Começando pelas diferenças entre o PUC e a realidade que veio efetivamente a ser construída,
sabia-se previamente que o PUC deu importância à convivência entre a sua população,
privilegiando os percursos pedonais e possuindo um complexo sistema viário com o objetivo de
facilitar a ligação entre as zonas de Chelas e as periferias. A partir destas ideias, a impressão
com que se ficou no território foi que apenas o sistema viário teve sucesso, visto que a travessia
foi realizada eficientemente de automóvel. A segregação dos espaços e da população residente
devido à sua etnia e condições financeiras terá originado um preconceito em relação ao bairro.
Apesar de se ter consciência desse preconceito, a realidade é que a reputação da zona é pior
do que o que foi encontrado, pois em nenhum momento o aluno se sentiu inseguro.

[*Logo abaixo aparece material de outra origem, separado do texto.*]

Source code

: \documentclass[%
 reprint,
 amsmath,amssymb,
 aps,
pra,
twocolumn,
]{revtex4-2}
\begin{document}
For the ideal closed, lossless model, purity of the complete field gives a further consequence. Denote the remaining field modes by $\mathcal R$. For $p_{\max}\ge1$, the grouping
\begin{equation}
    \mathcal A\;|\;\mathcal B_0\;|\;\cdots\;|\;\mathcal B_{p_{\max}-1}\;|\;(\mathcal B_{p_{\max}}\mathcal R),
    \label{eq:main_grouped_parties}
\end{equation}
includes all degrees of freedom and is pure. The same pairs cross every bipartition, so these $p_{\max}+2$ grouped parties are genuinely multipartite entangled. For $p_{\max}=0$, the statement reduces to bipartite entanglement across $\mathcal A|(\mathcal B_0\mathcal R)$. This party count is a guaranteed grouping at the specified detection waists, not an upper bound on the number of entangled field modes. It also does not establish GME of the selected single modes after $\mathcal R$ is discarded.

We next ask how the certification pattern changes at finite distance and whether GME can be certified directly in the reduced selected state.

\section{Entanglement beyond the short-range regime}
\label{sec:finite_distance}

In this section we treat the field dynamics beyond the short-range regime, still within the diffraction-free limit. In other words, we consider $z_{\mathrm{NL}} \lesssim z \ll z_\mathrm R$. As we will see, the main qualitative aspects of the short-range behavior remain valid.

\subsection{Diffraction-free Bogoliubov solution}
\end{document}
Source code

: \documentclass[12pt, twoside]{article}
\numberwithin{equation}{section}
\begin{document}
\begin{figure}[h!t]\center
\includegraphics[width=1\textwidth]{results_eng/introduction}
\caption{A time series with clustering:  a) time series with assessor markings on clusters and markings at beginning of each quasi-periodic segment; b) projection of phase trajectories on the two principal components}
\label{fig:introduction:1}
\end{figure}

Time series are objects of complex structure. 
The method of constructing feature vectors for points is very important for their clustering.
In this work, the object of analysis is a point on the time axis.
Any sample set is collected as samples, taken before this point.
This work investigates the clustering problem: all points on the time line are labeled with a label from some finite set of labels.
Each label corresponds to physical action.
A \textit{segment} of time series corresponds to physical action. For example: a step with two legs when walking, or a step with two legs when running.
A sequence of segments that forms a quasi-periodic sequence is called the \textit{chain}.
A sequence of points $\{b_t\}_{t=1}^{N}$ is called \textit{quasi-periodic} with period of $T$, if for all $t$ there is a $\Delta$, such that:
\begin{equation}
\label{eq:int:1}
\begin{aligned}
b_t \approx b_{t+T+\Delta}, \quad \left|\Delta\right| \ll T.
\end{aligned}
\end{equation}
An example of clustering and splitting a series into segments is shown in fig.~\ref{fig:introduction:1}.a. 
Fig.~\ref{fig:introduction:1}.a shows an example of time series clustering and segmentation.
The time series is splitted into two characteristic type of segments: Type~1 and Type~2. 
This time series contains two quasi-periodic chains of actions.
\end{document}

Os maiores problemas encontrados relacionam-se com o desenho urbano, mas também com a
arquitetura. Nota-se uma relação entre o estado de conservação do edificado e a “fama” dos
bairros. Enquanto que nos bairros que se apresentam como mais calmos os edifícios se
encontram melhor conservados, nos bairros com pior reputação, como o Bairro do Condado, a
aparência da sua arquitetura e dos seus espaços revela-se inferiormente qualificada. Esta
condição dos edifícios e respetivos espaços poderá refletir-se na população, já que o sentimento
de abandono poderá gerar conflitos por parte destas comunidades a médio prazo, factos que já
se verificaram no passado nestas mesmas zonas e criou todo este preconceito de que sofrem
atualmente. Já o desenho urbano atual é pouco coerente na maior parte do território, já que
isola os bairros pela falta de relações entre o edificado e cria muitas fragmentações visíveis,
com vazios urbanos que isolam as populações e criam “aldeias” densamente habitadas no
interior de Lisboa, sem ligações facilitadas com exceção ao automóvel. Desde as avenidas de
dimensões exageradas aos blocos com número de pisos excessivos, a escala das construções é
desproporcional ao que seria ideal, o que provoca um desconforto para quem realiza percursos
a pé.
Para concluir, a ideia com que se fica desta visita é que esta zona deveria ser muito mais
cuidada e apoiada do que está a ser. Chelas sofre do preconceito criado de ser um bairro social
problemático e perigoso, que teve origem no sentimento de abandono que parte da população
sentiu há poucas décadas e que originou um gueto, tendo repercussões até aos dias de hoje.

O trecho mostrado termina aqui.